Mit der Sprechangst verbunden ist die Scheu, im Zentrum der Aufmerksamkeit zu stehen und von anderen bewertet zu werden. Man fühlt sich ausgesetzt und zweifelt plötzlich an den eigenen Kompetenzen. Es fällt schwer, die aus tiefstem Innersten kommenden selbstkritischen Gedanken zur Ruhe zu bringen.
Auf Grundlage der PEP-Therapie (Prozess- und Embodimentfokussierte Psychologie), speziell Auftrittscoaching und systemischer Therapie habe ich ein breites Spektrum verschiedener Tools verfügbar, um Sie auf Ihrem Weg zu angstfreiem Sprechen zu begleiten.

Sprechangst bei Erwachsenen mit Stottern

Ein besonderes Problem ist Sprechangst bei Menschen mit Sprechfehlern, wie Stottern oder ähnlichem. Dies ist häufig mit einem jahrelangen Leidensweg verbunden. Die unendlichen Erfahrungen von irritierten Blicken, ungeduldigen Zuhörern nagen am Selbstwertgefühl. Manch einer wird gar für behindert gehalten. Sprech-Situationen werden vermieden, was jedoch den Alltag deutlich einschränkt. Sich besser nicht vom Verkäufer beraten lassen, auf Partys im Hintergrund halten, keine Telefonate führen: es hinterlässt ein fades Gefühl und macht manchmal auch einsam.
In logopädischer Behandlung lernt man Strategien für einen besseren Redefluss.
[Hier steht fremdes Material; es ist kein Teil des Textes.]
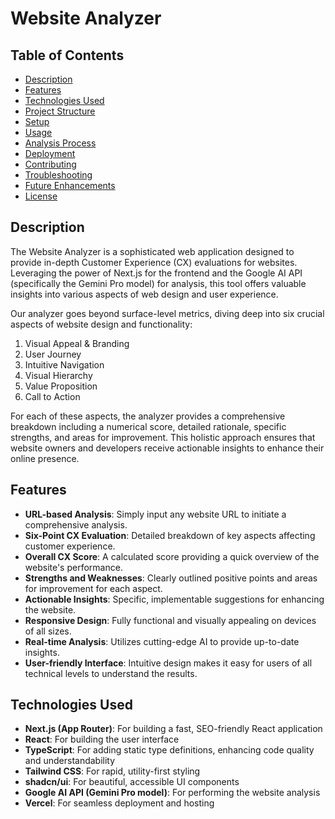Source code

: # Website Analyzer

## Table of Contents

- [Description](#description)
- [Features](#features)
- [Technologies Used](#technologies-used)
- [Project Structure](#project-structure)
- [Setup](#setup)
- [Usage](#usage)
- [Analysis Process](#analysis-process)
- [Deployment](#deployment)
- [Contributing](#contributing)
- [Troubleshooting](#troubleshooting)
- [Future Enhancements](#future-enhancements)
- [License](#license)

## Description

The Website Analyzer is a sophisticated web application designed to provide in-depth Customer Experience (CX) evaluations for websites. Leveraging the power of Next.js for the frontend and the Google AI API (specifically the Gemini Pro model) for analysis, this tool offers valuable insights into various aspects of web design and user experience.

Our analyzer goes beyond surface-level metrics, diving deep into six crucial aspects of website design and functionality:

1. Visual Appeal & Branding
2. User Journey
3. Intuitive Navigation
4. Visual Hierarchy
5. Value Proposition
6. Call to Action

For each of these aspects, the analyzer provides a comprehensive breakdown including a numerical score, detailed rationale, specific strengths, and areas for improvement. This holistic approach ensures that website owners and developers receive actionable insights to enhance their online presence.

## Features

- **URL-based Analysis**: Simply input any website URL to initiate a comprehensive analysis.
- **Six-Point CX Evaluation**: Detailed breakdown of key aspects affecting customer experience.
- **Overall CX Score**: A calculated score providing a quick overview of the website's performance.
- **Strengths and Weaknesses**: Clearly outlined positive points and areas for improvement for each aspect.
- **Actionable Insights**: Specific, implementable suggestions for enhancing the website.
- **Responsive Design**: Fully functional and visually appealing on devices of all sizes.
- **Real-time Analysis**: Utilizes cutting-edge AI to provide up-to-date insights.
- **User-friendly Interface**: Intuitive design makes it easy for users of all technical levels to understand the results.

## Technologies Used

- **Next.js (App Router)**: For building a fast, SEO-friendly React application
- **React**: For building the user interface
- **TypeScript**: For adding static type definitions, enhancing code quality and understandability
- **Tailwind CSS**: For rapid, utility-first styling
- **shadcn/ui**: For beautiful, accessible UI components
- **Google AI API (Gemini Pro model)**: For performing the website analysis
- **Vercel**: For seamless deployment and hosting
Um diese anwenden zu können, steht dann aber oft das jahrelang geprägte Selbstbild des „Stotterers“ im Weg – der innere Glaubenssatz: „Ich kann nicht reden.“ Wenn das negative Selbstbild sich immer wieder in den Weg stellt, gelingt es manchmal trotz guter und vielfältiger logopädischer Behandlung dennoch nicht, das Geübte im Alltag umzusetzen.
Wenn Sie sich in diesen Schilderungen wiederfinden, dann möchte ich Sie gern ermutigen, sich auf den Weg zu innerer Sicherheit und neuem Selbstvertrauen zu machen, um auch in öffentlichen Situationen sicher sprechen zu können. Gern unterstütze ich Sie dabei.
Meine besondere Qualifikation dafür habe ich in fachlichen Weiterbildungen erworben: in PEP®- Therapie (Prozess- und Embodimentfokussierte Psychologie) und systemischer Therapie sowie in meiner eigenen Lebensgeschichte. Ich war als Kind bis ins frühe Erwachsenenalter selbst von Stottern betroffen und habe dies Dank umfangreicher eigener Therapie erfolgreich bewältigt. Heute bin ich neben meiner Arbeit in der psychotherapeutischen Praxis als Dozentin tätig und halte öffentlich Vorträge.
So liegen mir ganz besonders Klienten mit Stimm- und Sprechstörungen am Herzen. Letztlich ist jeder Weg ein sehr individueller. Aber es ist hilfreich, einen Coach an der Seite zu haben, der immer wieder die „Perspektiven für das Unvorstellbare“ in den Fokus rückt und die mentalen Stärken pusht. Das ist meine Berufung. Ich unterstütze Sie auf dem Weg zu einem guten Selbstwertgefühl und angstfreiem Sprechen.

  • zur Person
    schwerpunkt-auftrittscoaching

    Marie A. Bochmann

    BSc. Psychologie Amtsärztlich geprüfte Heilpraktikerin auf dem Gebiet der Psychotherapie

    • Geboren 1972, verheiratet, eine Tochter
    • 2011-2015 Studium Psychologie BSc. Thema der Bachelorarbeit: „Zur Praxis der Aktiven Imagination aus dem Blickwinkel psychotherapeutischer Veränderungsprozesse. Eine Qualitative Pilotstudie“ bei Prof. Dr. phil. Ralf T. Vogel
    • Prozess- und Embodimentfokussierte Psychologie (PEP® nach Dr. Bohne)
    • Zert. Auftrittscoach nach PEP® (Überwindung von Auftritts-, Bewertungs- und Prüfungsängsten)
    • Weiterbildung Systemische Beratung/Therapie (DGSF) am "praxis institut" Hanau/Erfurt
    • Weiterbildung Ego-State-Therapie (EST-DE) am Institut für klinische Hypnose und Ego-State-Therapie (IfHE) Berlin
    Weiterhin:
    • jährliche Teilnahme an Kongressen und Tagungen zur Horizonterweiterung und Weiterbildung
    • Mitglied bei der Deutschen Gesellschaft für Systemische Therapie, Beratung und Familientherapie (DGSF)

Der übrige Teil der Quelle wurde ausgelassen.